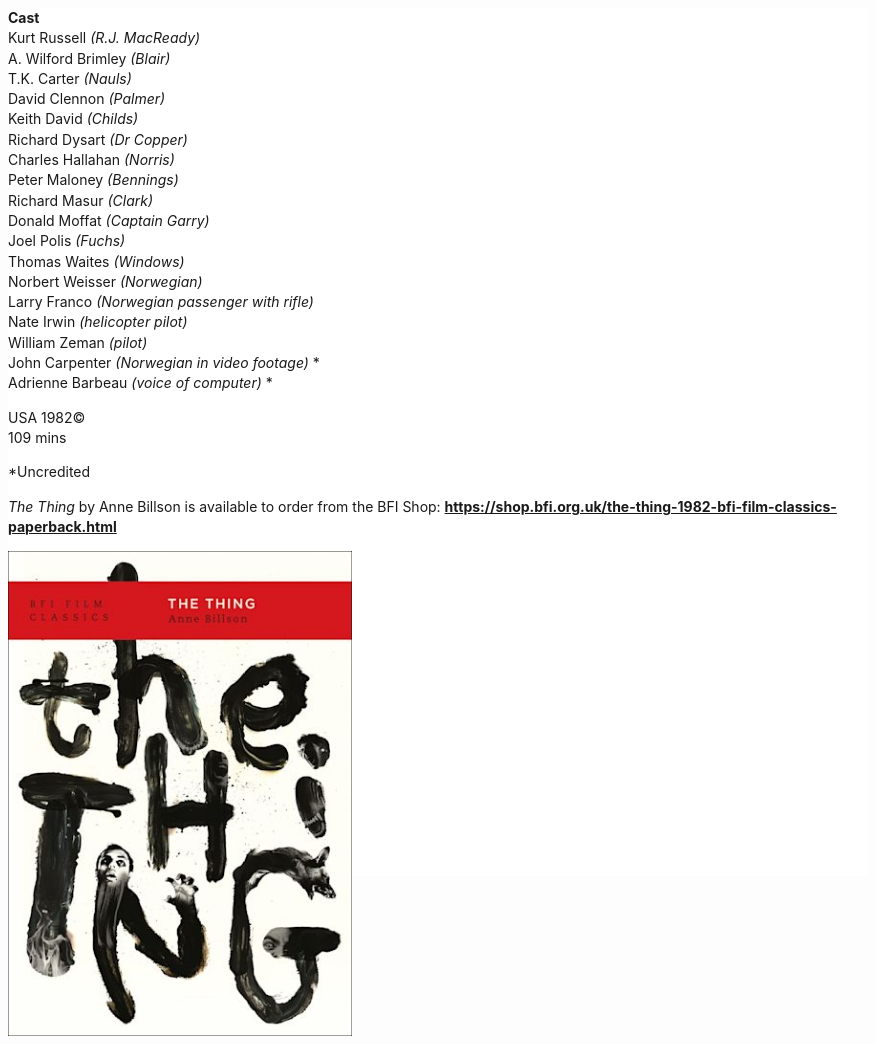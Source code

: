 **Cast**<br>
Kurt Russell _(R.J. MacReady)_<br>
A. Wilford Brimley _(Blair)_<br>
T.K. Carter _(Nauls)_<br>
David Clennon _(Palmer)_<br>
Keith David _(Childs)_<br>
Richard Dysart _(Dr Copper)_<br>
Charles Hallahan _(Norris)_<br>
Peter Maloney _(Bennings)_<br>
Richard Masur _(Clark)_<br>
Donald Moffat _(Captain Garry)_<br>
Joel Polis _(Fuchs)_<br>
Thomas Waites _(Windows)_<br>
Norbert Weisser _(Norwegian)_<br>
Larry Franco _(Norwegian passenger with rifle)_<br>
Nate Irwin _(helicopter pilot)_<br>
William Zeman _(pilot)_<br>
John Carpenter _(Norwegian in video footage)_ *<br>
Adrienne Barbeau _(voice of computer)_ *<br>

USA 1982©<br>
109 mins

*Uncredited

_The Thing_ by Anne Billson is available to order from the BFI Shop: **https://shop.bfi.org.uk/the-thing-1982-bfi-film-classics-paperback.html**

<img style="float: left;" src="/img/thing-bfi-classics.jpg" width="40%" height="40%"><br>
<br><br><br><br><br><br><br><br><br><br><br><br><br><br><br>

+--

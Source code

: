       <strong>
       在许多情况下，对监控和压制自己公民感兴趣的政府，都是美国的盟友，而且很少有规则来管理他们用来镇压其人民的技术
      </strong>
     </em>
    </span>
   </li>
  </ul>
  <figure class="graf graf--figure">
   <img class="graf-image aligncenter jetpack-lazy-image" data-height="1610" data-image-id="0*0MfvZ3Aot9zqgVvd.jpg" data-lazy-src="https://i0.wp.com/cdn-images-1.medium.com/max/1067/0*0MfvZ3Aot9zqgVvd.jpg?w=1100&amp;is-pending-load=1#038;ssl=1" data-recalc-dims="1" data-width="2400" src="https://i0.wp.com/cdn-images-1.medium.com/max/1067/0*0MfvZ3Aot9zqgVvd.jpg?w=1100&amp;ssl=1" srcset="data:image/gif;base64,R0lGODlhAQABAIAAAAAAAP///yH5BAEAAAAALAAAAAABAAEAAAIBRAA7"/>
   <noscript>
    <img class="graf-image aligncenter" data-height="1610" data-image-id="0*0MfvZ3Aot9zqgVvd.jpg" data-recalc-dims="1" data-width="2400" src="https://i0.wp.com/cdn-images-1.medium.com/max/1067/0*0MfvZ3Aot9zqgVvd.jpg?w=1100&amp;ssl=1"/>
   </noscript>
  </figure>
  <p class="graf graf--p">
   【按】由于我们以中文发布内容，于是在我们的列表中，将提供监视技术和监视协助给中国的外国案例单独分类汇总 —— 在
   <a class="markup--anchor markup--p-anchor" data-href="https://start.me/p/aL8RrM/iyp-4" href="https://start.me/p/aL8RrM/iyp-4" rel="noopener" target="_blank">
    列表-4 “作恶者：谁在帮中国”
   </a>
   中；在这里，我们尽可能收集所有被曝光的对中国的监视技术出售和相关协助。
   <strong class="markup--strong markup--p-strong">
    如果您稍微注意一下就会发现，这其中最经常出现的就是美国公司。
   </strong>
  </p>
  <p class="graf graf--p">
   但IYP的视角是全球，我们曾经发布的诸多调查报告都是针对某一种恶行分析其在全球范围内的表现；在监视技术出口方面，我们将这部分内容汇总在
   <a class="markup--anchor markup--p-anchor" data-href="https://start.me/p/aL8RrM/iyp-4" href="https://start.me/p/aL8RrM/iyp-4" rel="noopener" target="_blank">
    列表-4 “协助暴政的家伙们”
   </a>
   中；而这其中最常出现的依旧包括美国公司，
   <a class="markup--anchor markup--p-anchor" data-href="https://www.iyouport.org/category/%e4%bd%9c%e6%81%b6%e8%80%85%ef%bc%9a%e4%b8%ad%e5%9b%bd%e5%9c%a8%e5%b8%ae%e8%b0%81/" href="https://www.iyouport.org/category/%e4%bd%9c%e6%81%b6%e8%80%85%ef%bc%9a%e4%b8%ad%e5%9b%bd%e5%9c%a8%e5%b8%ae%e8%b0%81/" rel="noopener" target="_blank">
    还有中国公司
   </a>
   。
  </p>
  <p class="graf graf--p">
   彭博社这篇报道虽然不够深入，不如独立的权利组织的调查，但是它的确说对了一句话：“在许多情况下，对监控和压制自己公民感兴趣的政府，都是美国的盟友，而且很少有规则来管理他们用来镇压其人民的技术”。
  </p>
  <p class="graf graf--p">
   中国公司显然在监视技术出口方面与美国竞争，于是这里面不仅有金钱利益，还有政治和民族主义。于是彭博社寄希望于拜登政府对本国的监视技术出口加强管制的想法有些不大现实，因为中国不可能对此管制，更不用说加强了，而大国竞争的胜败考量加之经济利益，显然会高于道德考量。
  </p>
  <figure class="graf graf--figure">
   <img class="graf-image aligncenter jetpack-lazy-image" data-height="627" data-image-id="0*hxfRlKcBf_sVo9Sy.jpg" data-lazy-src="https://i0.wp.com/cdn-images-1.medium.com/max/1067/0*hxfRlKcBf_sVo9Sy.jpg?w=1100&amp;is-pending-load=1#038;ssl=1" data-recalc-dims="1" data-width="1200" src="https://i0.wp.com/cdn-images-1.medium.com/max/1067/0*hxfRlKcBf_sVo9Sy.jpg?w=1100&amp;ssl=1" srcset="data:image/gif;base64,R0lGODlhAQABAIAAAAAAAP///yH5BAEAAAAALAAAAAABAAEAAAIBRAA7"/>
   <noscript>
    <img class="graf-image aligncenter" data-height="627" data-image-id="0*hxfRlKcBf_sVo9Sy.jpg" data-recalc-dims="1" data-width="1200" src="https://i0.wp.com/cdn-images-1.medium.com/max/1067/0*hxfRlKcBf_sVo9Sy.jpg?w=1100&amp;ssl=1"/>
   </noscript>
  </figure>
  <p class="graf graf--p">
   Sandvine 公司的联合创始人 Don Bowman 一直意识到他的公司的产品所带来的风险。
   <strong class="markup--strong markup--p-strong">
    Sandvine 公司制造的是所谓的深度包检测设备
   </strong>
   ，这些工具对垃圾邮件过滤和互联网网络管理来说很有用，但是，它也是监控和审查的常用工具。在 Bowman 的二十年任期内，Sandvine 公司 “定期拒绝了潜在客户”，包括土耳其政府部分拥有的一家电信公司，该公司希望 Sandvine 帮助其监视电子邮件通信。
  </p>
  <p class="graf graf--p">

+--

Work request
Each line of the listing above that includes the word "Richard" should be copied.

Solution for this exercise
Richard Dysart _(Dr Copper)_<br>
Richard Masur _(Clark)_<br>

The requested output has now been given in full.